MPEG-4 IS BEING DEVELOPED UNDER THE AEGIS of the Motion Pictures Experts Group, an expert body within the International Standards Organization (ISO). This is the same group that developed the MPEG-1 and MPEG-2 standards. MPEG-1 galvanized the growth of the Video CD industry. The MPEG-1 Layer 3 audio coding format, familiarly known as MP3, is the audio coding format of choice for music downloads.

The MPEG-2 set of standards, developed in 1992, sparked a digital revolution in the broadcast space. This standard was adopted worldwide for the broadcast delivery of digital television content. Today's satellite networks as well as the digital cable networks are based on MPEG-2 standards. The DVD video standard is based on the MPEG-2 video standards.

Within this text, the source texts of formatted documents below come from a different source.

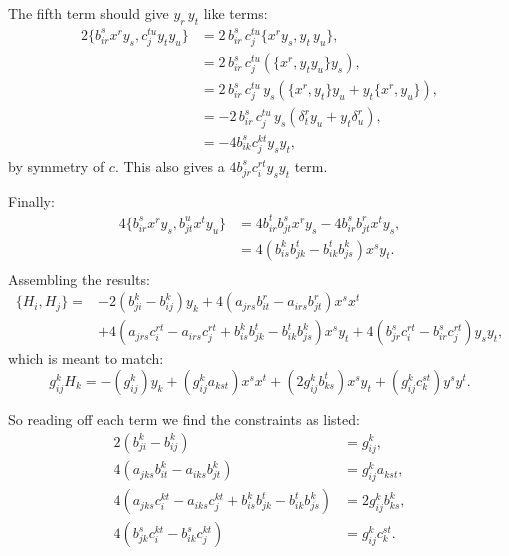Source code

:     The fifth term should give \(y_r\, y_t\) like terms:
    \begin{align*}
        2 \{ b_{ir}^s x^r y_s , c_{j}^{t u} y_t y_u \} &= 2 \,b_{ir}^s \,c_j^{tu} \{ x^r y_s , y_t \,y_u\} ,\\
                                                       &= 2 \,b_{ir}^s \,c_j^{tu} \left( \{ x^r, y_t y_u \} y_s \right) ,\\
                                                       &= 2 \,b_{ir}^s \,c_j^{tu} \, y_s \left( \{ x^r, y_t \} y_u + y_t \{ x^r , y_u \} \right) ,\\
                                                       &= -2 \,b_{ir}^s \,c_j^{tu} \, y_s \left( \delta^r_t y_u + y_t \delta^r_u \right) ,\\
                                                       &= -4 b_{ik}^s c_j^{kt} y_s y_t,
    \end{align*}
    by symmetry of \(c\). This also gives a \(4 b_{jr}^s c_i^{rt} y_s y_t\) term.
    
    Finally:
    \begin{align*}
        4 \{ b_{ir}^s x^r y_s ,b_{jt}^u x^t y_u\}& = 4 b_{ir}^t b_{jt}^s x^r y_s - 4 b_{ir}^s b_{jt}^r x^t y_s, \\
                                                 &= 4 \left(   b_{is}^k b_{jk}^t  - b_{ik}^t b_{js}^k \right) x^s y_t. \\
    \end{align*}
    Assembling the results:
    \begin{align*} \{H_i, H_j\} =& - 2\left(  b_{ji}^k - b_{ij}^k \right) y_k  +  4 \left(  a_{jrs} b_{it}^r -  a_{irs} b_{jt}^r  \right)x^s x^t \\
                                &+ 4\left( a_{jrs} c_i^{r t} -  a_{irs} c_j^{r t} +   b_{is}^k b_{jk}^t  -  b_{ik}^t b_{js}^k \right) x^s y_t + 4 \left(  b_{jr}^s c_i^{rt}  - b_{ir}^s c_j^{rt} \right) y_s y_t,  
    \end{align*}
    which is meant to match: 
    \[ g_{ij}^k H_k = - \left( g_{ij}^k  \right) y_k + \left( g_{ij}^k  a_{kst} \right) x^s x^t + \left( 2 g_{ij}^k b_{k s }^t \right) x^s y_t + \left( g_{ij}^k c_k^{st}\right) y^s y^t. \]
    
    So reading off each term we find the constraints as listed:
    \begin{align*}
       2 \left(  b_{ji}^k - b_{ij}^k \right) &= g_{ij}^k,\\
       4\left( a_{jks} b_{it}^k -  a_{iks} b_{jt}^k \right) &=  g_{ij}^k  a_{kst}, \\
       4\left(  a_{jks} c_i^{k t} -  a_{ik s} c_j^{k t} +  b_{is}^k b_{jk}^t  -  b_{ik}^t b_{js}^k \right) & = 2 g_{ij}^k b_{ k s}^k, \\ 
       4 \left( b_{jk}^s c_i^{kt}  - b_{ik}^s c_j^{kt}\right) &= g_{ij}^k c_k^{st}.
    \end{align*}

MPEG began the process of developing the process of evaluating the technologies necessary to support the encoding of high-definition video content. This was to be the MPEG-3 set of standards. During the evaluation process, it was discovered that the technologies encompassed in MPEG-2 were sufficient to satisfy the requirements for the encoding and delivery of HD content. Thus, the MPEG-3 standardization process was stopped and MPEG-2 has been the technology of choice for digital television eversince.

MPEG-4: An Introduction
MPEG-4 is more than just an audio/video standard. By embracing the concepts of object based coding and incorporating the coding of 2D and 3D objects, animation, text, interactivity and more, it expanded the scope of applications that may be addressed by the set of tools encompassed in its specifications. Aspects such as object-based coding, compression efficiency, universal access, user interaction, intellectual property management and protection, programmatic interfaces, and multi-user interactions are all part of the standard.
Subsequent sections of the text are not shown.